- WORK REQUEST
Using the data below, gather each line that includes the word "will".

Stored data entries:
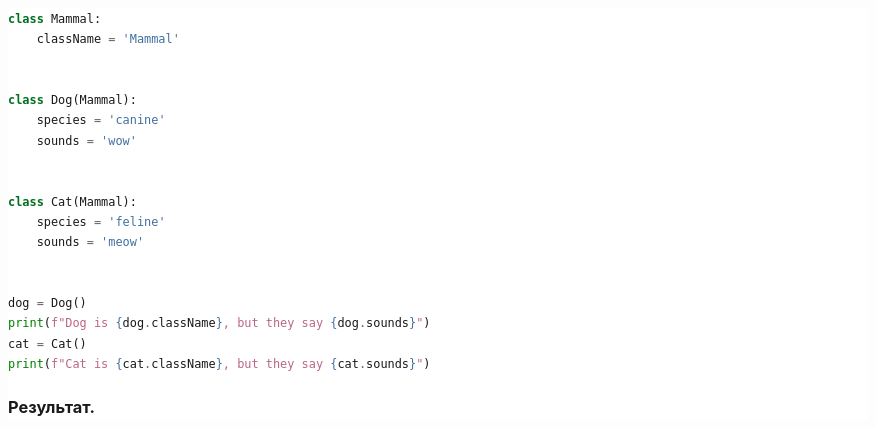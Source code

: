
 ```python
class Mammal:
    className = 'Mammal'


class Dog(Mammal):
    species = 'canine'
    sounds = 'wow'


class Cat(Mammal):
    species = 'feline'
    sounds = 'meow'


dog = Dog()
print(f"Dog is {dog.className}, but they say {dog.sounds}")
cat = Cat()
print(f"Cat is {cat.className}, but they say {cat.sounds}")
```
### Результат.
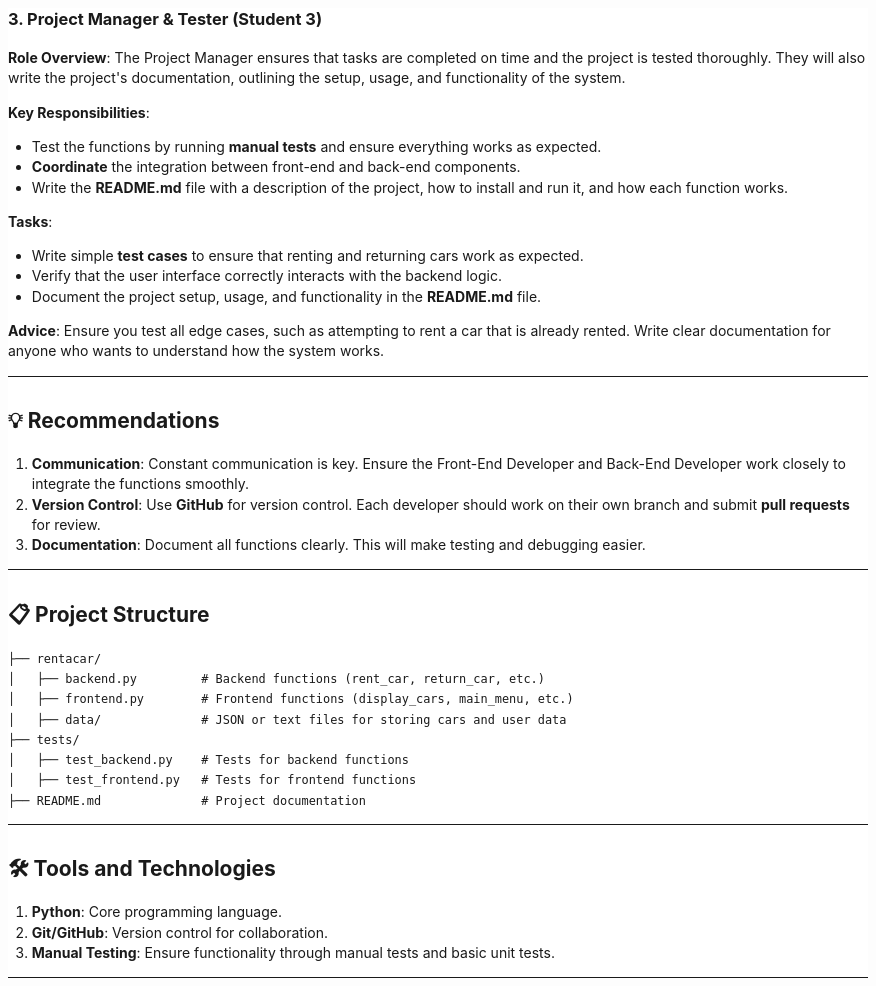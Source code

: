 
### 3. **Project Manager & Tester (Student 3)**

**Role Overview**: The Project Manager ensures that tasks are completed on time and the project is tested thoroughly. They will also write the project's documentation, outlining the setup, usage, and functionality of the system.

**Key Responsibilities**:
- Test the functions by running **manual tests** and ensure everything works as expected.
- **Coordinate** the integration between front-end and back-end components.
- Write the **README.md** file with a description of the project, how to install and run it, and how each function works.

**Tasks**:
- Write simple **test cases** to ensure that renting and returning cars work as expected.
- Verify that the user interface correctly interacts with the backend logic.
- Document the project setup, usage, and functionality in the **README.md** file.

**Advice**: Ensure you test all edge cases, such as attempting to rent a car that is already rented. Write clear documentation for anyone who wants to understand how the system works.

---

## 💡 Recommendations

1. **Communication**: Constant communication is key. Ensure the Front-End Developer and Back-End Developer work closely to integrate the functions smoothly.
2. **Version Control**: Use **GitHub** for version control. Each developer should work on their own branch and submit **pull requests** for review.
3. **Documentation**: Document all functions clearly. This will make testing and debugging easier.

---

## 📋 Project Structure

```
├── rentacar/
│   ├── backend.py         # Backend functions (rent_car, return_car, etc.)
│   ├── frontend.py        # Frontend functions (display_cars, main_menu, etc.)
│   ├── data/              # JSON or text files for storing cars and user data
├── tests/
│   ├── test_backend.py    # Tests for backend functions
│   ├── test_frontend.py   # Tests for frontend functions
├── README.md              # Project documentation
```

---

## 🛠️ Tools and Technologies

1. **Python**: Core programming language.
2. **Git/GitHub**: Version control for collaboration.
3. **Manual Testing**: Ensure functionality through manual tests and basic unit tests.

---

- SOLUTION
**Role Overview**: The Project Manager ensures that tasks are completed on time and the project is tested thoroughly. They will also write the project's documentation, outlining the setup, usage, and functionality of the system.
3. **Documentation**: Document all functions clearly. This will make testing and debugging easier.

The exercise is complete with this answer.